Normally these asters are my favorite fall flower. When they were planted eight years ago, I did not know much about perennials. I got the asters along with a couple of dozen other perennials at an end of season closeout. The next year, I watched the plant all summer thinking, “When is that darn thing going to do something? Is it a flower or a weed?” Then, one September day, I looked out the window and “Wow,” the color was amazing.

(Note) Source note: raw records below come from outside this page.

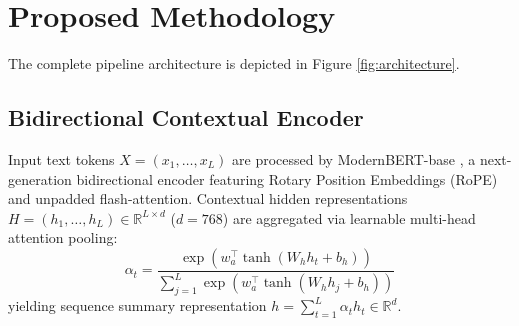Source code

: \documentclass[journal,twocolumn]{article}
\begin{document}
\begin{table}[t]
\centering
\caption{Dataset Partition Breakdown and Class Distributions.}
\label{tab:dataset_splits}
\end{table}

\section{Proposed Methodology}
\label{sec:methodology}

The complete pipeline architecture is depicted in Figure \ref{fig:architecture}.

\subsection{Bidirectional Contextual Encoder}
Input text tokens $X = (x_1, \dots, x_L)$ are processed by ModernBERT-base \cite{modernbert2024}, a next-generation bidirectional encoder featuring Rotary Position Embeddings (RoPE) and unpadded flash-attention. Contextual hidden representations $H = (h_1, \dots, h_L) \in \mathbb{R}^{L \times d}$ ($d = 768$) are aggregated via learnable multi-head attention pooling:
\begin{equation}
    \alpha_t = \frac{\exp(w_a^\top \tanh(W_h h_t + b_h))}{\sum_{j=1}^L \exp(w_a^\top \tanh(W_h h_j + b_h))}
\end{equation}
yielding sequence summary representation $h = \sum_{t=1}^L \alpha_t h_t \in \mathbb{R}^d$.
\end{document}
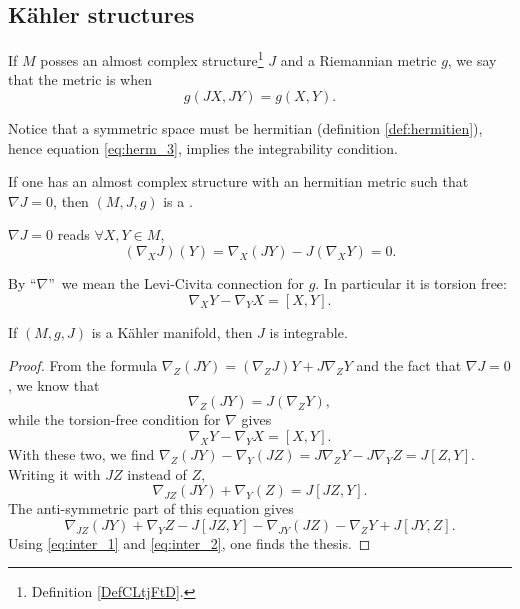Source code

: \subsection{Kähler structures}

\begin{definition}  \label{DefKONtphK}
    If $M$ posses an almost complex structure\footnote{Definition \ref{DefCLtjFtD}.} $J$ and a Riemannian metric $g$, we say that the metric is  when 
    \begin{equation}
       g(JX,JY)=g(X,Y).
    \end{equation}
\end{definition}

Notice that a symmetric space must be hermitian (definition \ref{def:hermitien}), hence equation \eqref{eq:herm_3}, implies the integrability condition. 

\begin{definition}
If one has an almost complex structure with an hermitian metric such that $\nabla J=0$, then $(M,J,g)$ is a .
\end{definition}

\begin{remark}
$\nabla J=0$ reads $\forall X,Y\in M$,
\[
    (\nabla_XJ)(Y)=\nabla_X(JY)-J(\nabla_XY)=0.
\]
\end{remark}

\begin{remark}
By ``$\nabla$''\ we mean the Levi-Civita connection for $g$. In particular it is torsion free:
\[
   \nabla_XY-\nabla_YX=[X,Y].
\]
\end{remark}

\begin{lemma}
If $(M,g,J)$ is a Kähler manifold, then $J$ is integrable.
\end{lemma}

\begin{proof}
From the formula $\nabla_Z(JY)=(\nabla_ZJ)Y+J\nabla_ZY$ and the fact that $\nabla J=0$, we know that 
\begin{equation}\label{eq:inter_1}
  \nabla_Z(JY)=J(\nabla_ZY),
\end{equation}
while the torsion-free condition for $\nabla$ gives
\begin{equation}\label{eq:inter_2}
\nabla_XY-\nabla_YX=[X,Y].
\end{equation}
With these two, we find $\nabla_Z(JY)-\nabla_Y(JZ)=J\nabla_ZY-J\nabla_YZ=J[Z,Y]$.  Writing it with $JZ$ instead of $Z$,
\[
   \nabla_{JZ}(JY)+\nabla_Y(Z)=J[JZ,Y].
\]
The anti-symmetric part of this equation gives
\[
   \nabla_{JZ}(JY)+\nabla_YZ-J[JZ,Y]-\nabla_{JY}(JZ)-\nabla_ZY+J[JY,Z].
\]
Using \eqref{eq:inter_1} and \eqref{eq:inter_2}, one finds the thesis.

\end{proof}

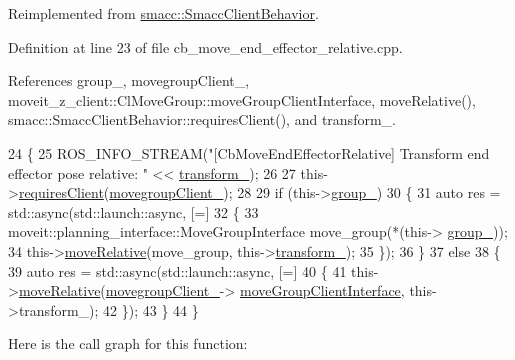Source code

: Reimplemented from \hyperlink{classsmacc_1_1SmaccClientBehavior_a7962382f93987c720ad432fef55b123f}{smacc\+::\+Smacc\+Client\+Behavior}.



Definition at line 23 of file cb\+\_\+move\+\_\+end\+\_\+effector\+\_\+relative.\+cpp.



References group\+\_\+, movegroup\+Client\+\_\+, moveit\+\_\+z\+\_\+client\+::\+Cl\+Move\+Group\+::move\+Group\+Client\+Interface, move\+Relative(), smacc\+::\+Smacc\+Client\+Behavior\+::requires\+Client(), and transform\+\_\+.


\begin{DoxyCode}
24 \{
25     ROS\_INFO\_STREAM(\textcolor{stringliteral}{"[CbMoveEndEffectorRelative] Transform end effector pose relative: "} << 
      \hyperlink{classmoveit__z__client_1_1CbMoveEndEffectorRelative_a0686340d0328df4d0ecb962b61026f43}{transform\_});
26 
27     this->\hyperlink{classsmacc_1_1SmaccClientBehavior_a917f001e763a1059af337bf4e164f542}{requiresClient}(\hyperlink{classmoveit__z__client_1_1CbMoveEndEffectorRelative_a5f009b3baaaa47ad3be09d43bab33c07}{movegroupClient\_});
28 
29     \textcolor{keywordflow}{if} (this->\hyperlink{classmoveit__z__client_1_1CbMoveEndEffectorRelative_a143fdce14603f8c78aae258b605ff607}{group\_})
30     \{
31         \textcolor{keyword}{auto} res = std::async(std::launch::async, [=] 
32         \{
33                 moveit::planning\_interface::MoveGroupInterface move\_group(*(this->
      \hyperlink{classmoveit__z__client_1_1CbMoveEndEffectorRelative_a143fdce14603f8c78aae258b605ff607}{group\_}));
34                 this->\hyperlink{classmoveit__z__client_1_1CbMoveEndEffectorRelative_ae80ce575678a1f602d2fc1f68df1813f}{moveRelative}(move\_group, this->\hyperlink{classmoveit__z__client_1_1CbMoveEndEffectorRelative_a0686340d0328df4d0ecb962b61026f43}{transform\_});
35         \});
36     \}
37     \textcolor{keywordflow}{else}
38     \{
39         \textcolor{keyword}{auto} res = std::async(std::launch::async, [=] 
40         \{
41             this->\hyperlink{classmoveit__z__client_1_1CbMoveEndEffectorRelative_ae80ce575678a1f602d2fc1f68df1813f}{moveRelative}(\hyperlink{classmoveit__z__client_1_1CbMoveEndEffectorRelative_a5f009b3baaaa47ad3be09d43bab33c07}{movegroupClient\_}->
      \hyperlink{classmoveit__z__client_1_1ClMoveGroup_af86e046b837be0ef4afa9893d8808f20}{moveGroupClientInterface}, this->transform\_);
42         \});
43     \}
44 \}
\end{DoxyCode}
Here is the call graph for this function\+:
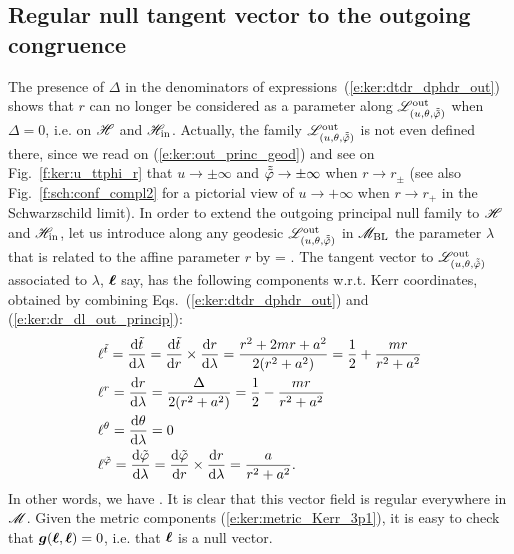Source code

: \subsection{Regular null tangent vector to the outgoing congruence}

The presence of $\Delta$ in the denominators of expressions~(\ref{e:ker:dtdr_dphdr_out})
shows that $r$ can no longer be considered as
a parameter along $\Li^{\rm out}_{(u,\th,\tilde{\tph})}$ when
$\Delta=0$, i.e. on $\Hor$ and $\Hor_{\rm in}$. Actually, the family $\Li^{\rm out}_{(u,\th,\tilde{\tph})}$ is not even defined there, since we read on
(\ref{e:ker:out_princ_geod}) and see on Fig.~\ref{f:ker:u_ttphi_r} that
$u\to\pm\infty$ and $\tilde{\tph}\to \pm\infty$ when $r\to r_\pm$ (see also
Fig.~\ref{f:sch:conf_compl2} for a pictorial view of $u\to+\infty$ when $r\to r_+$ in the Schwarzschild limit).
In order to extend the outgoing principal null family to $\Hor$ and $\Hor_{\rm in}$,
let us introduce
along any geodesic $\Li^{\rm out}_{(u,\th,\tilde{\tph})}$ in $\M_{\rm BL}$ the parameter $\lambda$
that is related to the affine parameter $r$ by
\be \label{e:ker:dr_dl_out_princip}
     =  .
\ee
The tangent vector to $\Li^{\rm out}_{(u,\th,\tilde{\tph})}$ associated
to $\lambda$, $\wl$ say, has the following components w.r.t. Kerr coordinates, obtained
by combining Eqs.~(\ref{e:ker:dtdr_dphdr_out}) and (\ref{e:ker:dr_dl_out_princip}):
\begin{align}
& \ell^{\ti} = \frac{\D \ti}{\D\lambda} = \frac{\D \ti}{\D r}\times\frac{\D r}{\D\lambda}
    = \frac{r^2 + 2m r + a^2}{2(r^2+a^2)} = \frac{1}{2} + \frac{m r}{r^2 + a^2} \nonumber \\
& \ell^{r} = \frac{\D r}{\D\lambda} = \frac{\Delta}{2(r^2+a^2)} = \frac{1}{2} - \frac{m r}{r^2 + a^2}\nonumber \\
& \ell^{\th} = \frac{\D \th}{\D\lambda} = 0 \nonumber\\
& \ell^{\tph} = \frac{\D \tph}{\D\lambda} = \frac{\D \tph}{\D r}\times\frac{\D r}{\D\lambda}
    = \frac{a}{r^2+a^2} . \nonumber
\end{align}
In other words, we have
\be \label{e:ker:def_ell_outgoing}
     .
\ee
It is clear that this vector field is regular everywhere in $\M$.
Given the metric components (\ref{e:ker:metric_Kerr_3p1}), it is easy
to check that $\w{g}(\wl,\wl)=0$, i.e. that $\wl$ is a null vector.
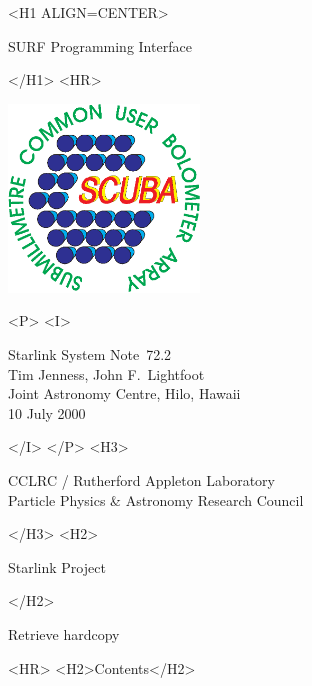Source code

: \documentclass[twoside,11pt]{article}
\newcommand{\stardoccategory}  {Starlink System Note}
\newcommand{\stardocsource}    {ssn\stardocnumber}
\newcommand{\stardocnumber}    {72.2}
\newcommand{\stardocauthors}   {Tim Jenness, John F.\ Lightfoot\\
                                Joint Astronomy Centre, Hilo, Hawaii}
\newcommand{\stardocdate}      {10 July 2000}
\newcommand{\stardoctitle}     {SURF Programming Interface}
\newcommand{\htmladdnormallink}[2]{#1}
\newcommand{\htmladdimg}[1]{}
\newcommand{\htmlref}[2]{#1}
\newcommand{\htmladdtonavigation}[1]{}
\newcommand{\xlabel}[1]{}
\renewcommand{\_}{\texttt{\symbol{95}}}
\begin{document}
\begin{htmlonly}
   \xlabel{}
   \begin{rawhtml} <H1 ALIGN=CENTER> \end{rawhtml}
      \stardoctitle
   \begin{rawhtml} </H1> <HR> \end{rawhtml}

\includegraphics[width=2.0in]{ssn72_logo.eps}

   \begin{rawhtml} <P> <I> \end{rawhtml}
   \stardoccategory\ \stardocnumber \\
   \stardocauthors \\
   \stardocdate
   \begin{rawhtml} </I> </P> <H3> \end{rawhtml}
      \htmladdnormallink{CCLRC}{http://www.cclrc.ac.uk} /
      \htmladdnormallink{Rutherford Appleton Laboratory}
                        {http://www.cclrc.ac.uk/ral} \\
      \htmladdnormallink{Particle Physics \& Astronomy Research Council}
                        {http://www.pparc.ac.uk} \\
   \begin{rawhtml} </H3> <H2> \end{rawhtml}
      \htmladdnormallink{Starlink Project}{http://www.starlink.ac.uk/}
   \begin{rawhtml} </H2> \end{rawhtml}
   \htmladdnormallink{\htmladdimg{source.gif} Retrieve hardcopy}
      {http://www.starlink.ac.uk/cgi-bin/hcserver?\stardocsource}\\

  \label{stardoccontents}
  \begin{rawhtml}
    <HR>
    <H2>Contents</H2>
  \end{rawhtml}
  \htmladdtonavigation{\htmlref{\htmladdimg{contents_motif.gif}}
        {stardoccontents}}


\end{htmlonly}
\end{document}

Now, it’s looking wimpy. It definitely has a fungus. I could spray, but I try not to use a lot of fungicides in the yard, so I’m going to take the low-tech approach. As soon as it finishes blooming, I’ll cut down the foliage completely, and throw it away in the garbage–not the compost. Because the plant was looking sickly, I consulted my perennial Bible, Growing Perennials in Cold Climates by Mike Heger and John Whitman. Mike is a contributor to Northern Gardener and also owner of Ambergate Gardens in Victoria, MN.
Mike and John recommend dividing asters every year or two. Mine have never been divided. So after I finish cutting them back, I’ll probably divide the crown and move it to the plant holding bed I’m setting up in the backyard. Plants sometimes benefit from moving around, so I’m going to move the asters to a different location in the garden next spring. We’ll see if that perks up their bloom.